What is expected >> Your task is to copy every record exactly.
Data to examine Start Marker
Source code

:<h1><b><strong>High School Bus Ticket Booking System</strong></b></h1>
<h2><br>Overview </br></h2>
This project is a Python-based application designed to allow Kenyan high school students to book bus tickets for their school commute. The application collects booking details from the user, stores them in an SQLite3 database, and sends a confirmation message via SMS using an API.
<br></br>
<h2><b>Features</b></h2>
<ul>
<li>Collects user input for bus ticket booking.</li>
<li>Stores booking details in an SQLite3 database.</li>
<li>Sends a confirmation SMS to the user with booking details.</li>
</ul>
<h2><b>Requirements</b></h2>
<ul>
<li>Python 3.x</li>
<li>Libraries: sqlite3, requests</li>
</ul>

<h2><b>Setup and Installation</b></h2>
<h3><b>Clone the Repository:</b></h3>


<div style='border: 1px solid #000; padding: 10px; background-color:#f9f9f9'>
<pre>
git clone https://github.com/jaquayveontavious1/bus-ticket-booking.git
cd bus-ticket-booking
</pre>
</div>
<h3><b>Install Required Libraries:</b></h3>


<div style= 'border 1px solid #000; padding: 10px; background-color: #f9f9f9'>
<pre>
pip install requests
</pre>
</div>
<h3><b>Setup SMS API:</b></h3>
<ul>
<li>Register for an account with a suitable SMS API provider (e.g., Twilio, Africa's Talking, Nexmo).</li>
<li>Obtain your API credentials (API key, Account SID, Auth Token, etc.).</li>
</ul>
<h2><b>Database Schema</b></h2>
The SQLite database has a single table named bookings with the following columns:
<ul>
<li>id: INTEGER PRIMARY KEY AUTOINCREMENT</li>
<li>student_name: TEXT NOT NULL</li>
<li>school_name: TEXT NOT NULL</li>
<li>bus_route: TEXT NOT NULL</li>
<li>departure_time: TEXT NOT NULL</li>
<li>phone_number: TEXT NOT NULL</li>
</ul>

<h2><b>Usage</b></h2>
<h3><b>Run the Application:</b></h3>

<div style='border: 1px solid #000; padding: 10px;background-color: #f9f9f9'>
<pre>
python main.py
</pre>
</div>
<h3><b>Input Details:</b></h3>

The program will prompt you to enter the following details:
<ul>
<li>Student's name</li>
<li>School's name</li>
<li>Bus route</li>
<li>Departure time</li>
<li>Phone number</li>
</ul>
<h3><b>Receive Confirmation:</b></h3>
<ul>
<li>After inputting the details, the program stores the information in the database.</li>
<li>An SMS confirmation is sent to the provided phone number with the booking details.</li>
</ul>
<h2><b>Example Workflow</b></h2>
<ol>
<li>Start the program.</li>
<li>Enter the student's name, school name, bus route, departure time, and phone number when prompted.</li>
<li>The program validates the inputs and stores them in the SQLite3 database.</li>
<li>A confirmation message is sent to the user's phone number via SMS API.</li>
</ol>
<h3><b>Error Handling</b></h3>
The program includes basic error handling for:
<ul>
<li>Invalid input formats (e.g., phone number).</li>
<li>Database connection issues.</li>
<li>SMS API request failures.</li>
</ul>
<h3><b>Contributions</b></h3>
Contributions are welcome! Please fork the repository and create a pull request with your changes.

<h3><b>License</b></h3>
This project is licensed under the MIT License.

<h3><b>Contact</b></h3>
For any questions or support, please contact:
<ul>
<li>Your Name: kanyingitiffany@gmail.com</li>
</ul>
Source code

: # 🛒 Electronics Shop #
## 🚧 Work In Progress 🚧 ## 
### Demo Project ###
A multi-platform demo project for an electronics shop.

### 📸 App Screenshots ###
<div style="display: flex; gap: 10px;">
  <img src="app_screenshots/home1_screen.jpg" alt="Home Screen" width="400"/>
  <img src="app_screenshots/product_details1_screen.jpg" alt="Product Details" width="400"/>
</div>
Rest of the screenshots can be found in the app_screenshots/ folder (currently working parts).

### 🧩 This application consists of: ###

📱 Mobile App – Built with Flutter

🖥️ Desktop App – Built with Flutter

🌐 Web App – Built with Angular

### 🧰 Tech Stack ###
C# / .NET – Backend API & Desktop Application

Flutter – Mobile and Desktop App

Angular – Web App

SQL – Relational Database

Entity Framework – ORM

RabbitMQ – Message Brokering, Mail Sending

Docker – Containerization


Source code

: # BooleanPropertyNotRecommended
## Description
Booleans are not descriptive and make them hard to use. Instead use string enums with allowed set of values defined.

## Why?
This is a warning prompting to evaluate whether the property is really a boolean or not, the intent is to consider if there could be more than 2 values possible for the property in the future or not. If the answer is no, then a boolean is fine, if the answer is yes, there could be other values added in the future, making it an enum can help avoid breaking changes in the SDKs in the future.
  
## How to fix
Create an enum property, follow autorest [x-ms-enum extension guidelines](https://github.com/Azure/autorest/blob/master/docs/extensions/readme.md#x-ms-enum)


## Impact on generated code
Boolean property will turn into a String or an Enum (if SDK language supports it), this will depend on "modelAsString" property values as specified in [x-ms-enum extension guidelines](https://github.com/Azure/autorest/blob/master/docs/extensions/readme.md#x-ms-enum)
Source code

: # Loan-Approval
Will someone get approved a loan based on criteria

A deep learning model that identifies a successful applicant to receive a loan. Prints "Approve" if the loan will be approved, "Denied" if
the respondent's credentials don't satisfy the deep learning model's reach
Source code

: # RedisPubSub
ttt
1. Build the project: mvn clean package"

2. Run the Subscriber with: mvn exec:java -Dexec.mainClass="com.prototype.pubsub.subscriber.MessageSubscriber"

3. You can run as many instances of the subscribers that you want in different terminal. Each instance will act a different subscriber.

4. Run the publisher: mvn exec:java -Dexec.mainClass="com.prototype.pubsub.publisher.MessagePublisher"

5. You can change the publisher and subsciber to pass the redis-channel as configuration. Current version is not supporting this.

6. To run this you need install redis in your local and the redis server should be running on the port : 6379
Data to examine End Marker
Your response >>
Source code

:<h1><b><strong>High School Bus Ticket Booking System</strong></b></h1>
<h2><br>Overview </br></h2>
This project is a Python-based application designed to allow Kenyan high school students to book bus tickets for their school commute. The application collects booking details from the user, stores them in an SQLite3 database, and sends a confirmation message via SMS using an API.
<br></br>
<h2><b>Features</b></h2>
<ul>
<li>Collects user input for bus ticket booking.</li>
<li>Stores booking details in an SQLite3 database.</li>
<li>Sends a confirmation SMS to the user with booking details.</li>
</ul>
<h2><b>Requirements</b></h2>
<ul>
<li>Python 3.x</li>
<li>Libraries: sqlite3, requests</li>
</ul>

<h2><b>Setup and Installation</b></h2>
<h3><b>Clone the Repository:</b></h3>


<div style='border: 1px solid #000; padding: 10px; background-color:#f9f9f9'>
<pre>
git clone https://github.com/jaquayveontavious1/bus-ticket-booking.git
cd bus-ticket-booking
</pre>
</div>
<h3><b>Install Required Libraries:</b></h3>


<div style= 'border 1px solid #000; padding: 10px; background-color: #f9f9f9'>
<pre>
pip install requests
</pre>
</div>
<h3><b>Setup SMS API:</b></h3>
<ul>
<li>Register for an account with a suitable SMS API provider (e.g., Twilio, Africa's Talking, Nexmo).</li>
<li>Obtain your API credentials (API key, Account SID, Auth Token, etc.).</li>
</ul>
<h2><b>Database Schema</b></h2>
The SQLite database has a single table named bookings with the following columns:
<ul>
<li>id: INTEGER PRIMARY KEY AUTOINCREMENT</li>
<li>student_name: TEXT NOT NULL</li>
<li>school_name: TEXT NOT NULL</li>
<li>bus_route: TEXT NOT NULL</li>
<li>departure_time: TEXT NOT NULL</li>
<li>phone_number: TEXT NOT NULL</li>
</ul>

<h2><b>Usage</b></h2>
<h3><b>Run the Application:</b></h3>

<div style='border: 1px solid #000; padding: 10px;background-color: #f9f9f9'>
<pre>
python main.py
</pre>
</div>
<h3><b>Input Details:</b></h3>

The program will prompt you to enter the following details:
<ul>
<li>Student's name</li>
<li>School's name</li>
<li>Bus route</li>
<li>Departure time</li>
<li>Phone number</li>
</ul>
<h3><b>Receive Confirmation:</b></h3>
<ul>
<li>After inputting the details, the program stores the information in the database.</li>
<li>An SMS confirmation is sent to the provided phone number with the booking details.</li>
</ul>
<h2><b>Example Workflow</b></h2>
<ol>
<li>Start the program.</li>
<li>Enter the student's name, school name, bus route, departure time, and phone number when prompted.</li>
<li>The program validates the inputs and stores them in the SQLite3 database.</li>
<li>A confirmation message is sent to the user's phone number via SMS API.</li>
</ol>
<h3><b>Error Handling</b></h3>
The program includes basic error handling for:
<ul>
<li>Invalid input formats (e.g., phone number).</li>
<li>Database connection issues.</li>
<li>SMS API request failures.</li>
</ul>
<h3><b>Contributions</b></h3>
Contributions are welcome! Please fork the repository and create a pull request with your changes.

<h3><b>License</b></h3>
This project is licensed under the MIT License.

<h3><b>Contact</b></h3>
For any questions or support, please contact:
<ul>
<li>Your Name: kanyingitiffany@gmail.com</li>
</ul>
Source code

: # 🛒 Electronics Shop #
## 🚧 Work In Progress 🚧 ## 
### Demo Project ###
A multi-platform demo project for an electronics shop.

### 📸 App Screenshots ###
<div style="display: flex; gap: 10px;">
  <img src="app_screenshots/home1_screen.jpg" alt="Home Screen" width="400"/>
  <img src="app_screenshots/product_details1_screen.jpg" alt="Product Details" width="400"/>
</div>
Rest of the screenshots can be found in the app_screenshots/ folder (currently working parts).

### 🧩 This application consists of: ###

📱 Mobile App – Built with Flutter

🖥️ Desktop App – Built with Flutter

🌐 Web App – Built with Angular

### 🧰 Tech Stack ###
C# / .NET – Backend API & Desktop Application

Flutter – Mobile and Desktop App

Angular – Web App

SQL – Relational Database

Entity Framework – ORM

RabbitMQ – Message Brokering, Mail Sending

Docker – Containerization


Source code

: # BooleanPropertyNotRecommended
## Description
Booleans are not descriptive and make them hard to use. Instead use string enums with allowed set of values defined.

## Why?
This is a warning prompting to evaluate whether the property is really a boolean or not, the intent is to consider if there could be more than 2 values possible for the property in the future or not. If the answer is no, then a boolean is fine, if the answer is yes, there could be other values added in the future, making it an enum can help avoid breaking changes in the SDKs in the future.
  
## How to fix
Create an enum property, follow autorest [x-ms-enum extension guidelines](https://github.com/Azure/autorest/blob/master/docs/extensions/readme.md#x-ms-enum)


## Impact on generated code
Boolean property will turn into a String or an Enum (if SDK language supports it), this will depend on "modelAsString" property values as specified in [x-ms-enum extension guidelines](https://github.com/Azure/autorest/blob/master/docs/extensions/readme.md#x-ms-enum)
Source code

: # Loan-Approval
Will someone get approved a loan based on criteria

A deep learning model that identifies a successful applicant to receive a loan. Prints "Approve" if the loan will be approved, "Denied" if
the respondent's credentials don't satisfy the deep learning model's reach
Source code

: # RedisPubSub
ttt
1. Build the project: mvn clean package"

2. Run the Subscriber with: mvn exec:java -Dexec.mainClass="com.prototype.pubsub.subscriber.MessageSubscriber"

3. You can run as many instances of the subscribers that you want in different terminal. Each instance will act a different subscriber.

4. Run the publisher: mvn exec:java -Dexec.mainClass="com.prototype.pubsub.publisher.MessagePublisher"

5. You can change the publisher and subsciber to pass the redis-channel as configuration. Current version is not supporting this.

6. To run this you need install redis in your local and the redis server should be running on the port : 6379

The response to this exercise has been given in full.